Data in this exercise:
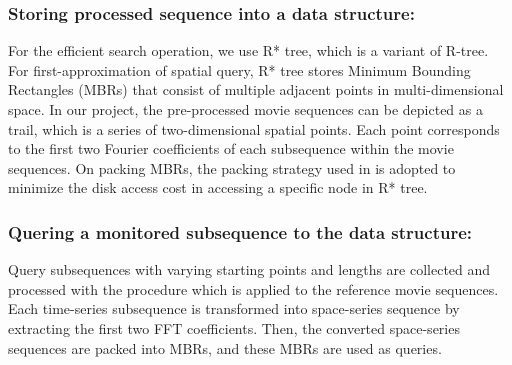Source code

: \subsubsection{Storing processed sequence into a data structure:} 
For the efficient search operation, we use R* tree\cite{Beckmann:1990}, which is a variant of R-tree. For first-approximation of spatial query, R* tree stores Minimum Bounding Rectangles (MBRs) that consist of multiple adjacent points in multi-dimensional space. In our project, the pre-processed movie sequences can be depicted as a trail, which is a series of two-dimensional spatial points. Each point corresponds to the first two Fourier coefficients of each subsequence within the movie sequences. On packing MBRs, the packing strategy used in \cite{Faloutsos:1994}\cite{Kamel:1993} is adopted to minimize the disk access cost in accessing a specific node in R* tree.

\subsubsection{Quering a monitored subsequence to the data structure:} Query subsequences with varying starting points and lengths are collected and processed with the procedure which is applied to the reference movie sequences. Each time-series subsequence is transformed into space-series sequence by extracting the first two FFT coefficients. Then, the converted space-series sequences are packed into MBRs, and these MBRs are used as queries.
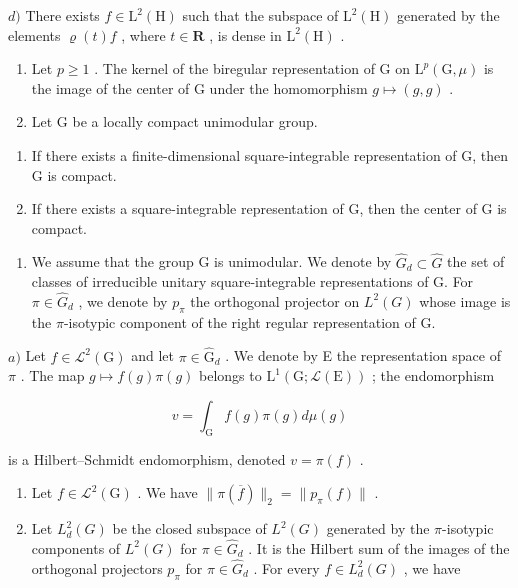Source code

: \(d)\) There exists \(f \in \mathrm{L}^2(\mathrm{H})\) such that the subspace of \(\mathrm{L}^2(\mathrm{H})\) generated by the elements \(\varrho(t)f\) , where \(t \in \mathbf{R}\) , is dense in \(\mathrm{L}^2(\mathrm{H})\) .

\begin{enumerate}
\def\labelenumi{\arabic{enumi})}
\setcounter{enumi}{3}
\item
  Let \(p \geqslant 1\) . The kernel of the biregular representation of G on \(\mathrm{L}^{p}(\mathrm{G}, \mu)\) is the image of the center of G under the homomorphism \(g \mapsto (g, g)\) .
\item
  Let G be a locally compact unimodular group.
\end{enumerate}

\begin{enumerate}
\def\labelenumi{\alph{enumi})}
\item
  If there exists a finite-dimensional square-integrable representation of G, then G is compact.
\item
  If there exists a square-integrable representation of G, then the center of G is compact.
\end{enumerate}

\begin{enumerate}
\def\labelenumi{\arabic{enumi})}
\setcounter{enumi}{5}
\tightlist
\item
  We assume that the group G is unimodular. We denote by \(\widehat{G}_{d} \subset \widehat{G}\) the set of classes of irreducible unitary square-integrable representations of G. For \(\pi \in \widehat{G}_{d}\) , we denote by \(p_{\pi}\) the orthogonal projector on \(L^{2}(G)\) whose image is the \(\pi\)-isotypic component of the right regular representation of G.
\end{enumerate}

\(a)\) Let \(f \in \mathcal{L}^2(\mathrm{G})\) and let \(\pi \in \widehat{\mathrm{G}}_d\) . We denote by E the representation space of \(\pi\) . The map \(g \mapsto f(g)\pi(g)\) belongs to \(\mathrm{L}^1(\mathrm{G};\mathcal{L}(\mathrm{E}))\) ; the endomorphism

\[
v = \int_ {\mathrm{G}} f (g) \pi (g) d \mu (g)
\]

is a Hilbert--Schmidt endomorphism, denoted \(v = \pi(f)\) .

\begin{enumerate}
\def\labelenumi{\alph{enumi})}
\setcounter{enumi}{1}
\item
  Let \(f \in \mathcal{L}^2(\mathrm{G})\) . We have \(\| \pi(\overline{f}) \|_2 = \| p_\pi(f) \|\) .
\item
  Let \(L_{d}^{2}(G)\) be the closed subspace of \(L^{2}(G)\) generated by the \(\pi\)-isotypic components of \(L^{2}(G)\) for \(\pi \in \widehat{G}_{d}\) . It is the Hilbert sum of the images of the orthogonal projectors \(p_{\pi}\) for \(\pi \in \widehat{G}_{d}\) . For every \(f \in L_{d}^{2}(G)\) , we have
\end{enumerate}

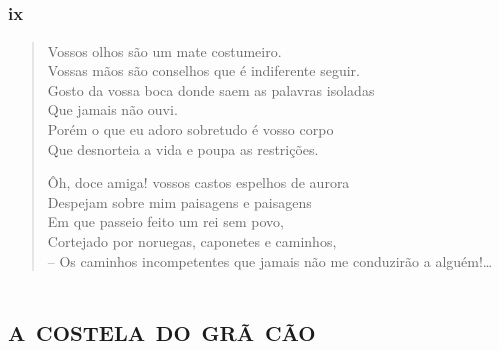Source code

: \chapter*{}
\section*{ix}

\begin{verse}
Vossos olhos são um mate costumeiro.\\
Vossas mãos são conselhos que é indiferente seguir.\\
Gosto da vossa boca donde saem as palavras isoladas\\
Que jamais não ouvi.\\
Porém o que eu adoro sobretudo é vosso corpo\\
Que desnorteia a vida e poupa as restrições.

Ôh, doce amiga! vossos castos espelhos de aurora\\
Despejam sobre mim paisagens e paisagens\\
Em que passeio feito um rei sem povo,\\
Cortejado por noruegas, caponetes e caminhos,\\
-- Os caminhos incompetentes que jamais não me conduzirão a alguém!\ldots{}\\
\end{verse}

\movetooddpage
{}
\part{\textsc{a costela do grã cão}}
\removeepigraph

Instructions to follow:
Pull out all lines from the listing that contain the string "which".

Task output:
For the efficient search operation, we use R* tree\cite{Beckmann:1990}, which is a variant of R-tree. For first-approximation of spatial query, R* tree stores Minimum Bounding Rectangles (MBRs) that consist of multiple adjacent points in multi-dimensional space. In our project, the pre-processed movie sequences can be depicted as a trail, which is a series of two-dimensional spatial points. Each point corresponds to the first two Fourier coefficients of each subsequence within the movie sequences. On packing MBRs, the packing strategy used in \cite{Faloutsos:1994}\cite{Kamel:1993} is adopted to minimize the disk access cost in accessing a specific node in R* tree.
\subsubsection{Quering a monitored subsequence to the data structure:} Query subsequences with varying starting points and lengths are collected and processed with the procedure which is applied to the reference movie sequences. Each time-series subsequence is transformed into space-series sequence by extracting the first two FFT coefficients. Then, the converted space-series sequences are packed into MBRs, and these MBRs are used as queries.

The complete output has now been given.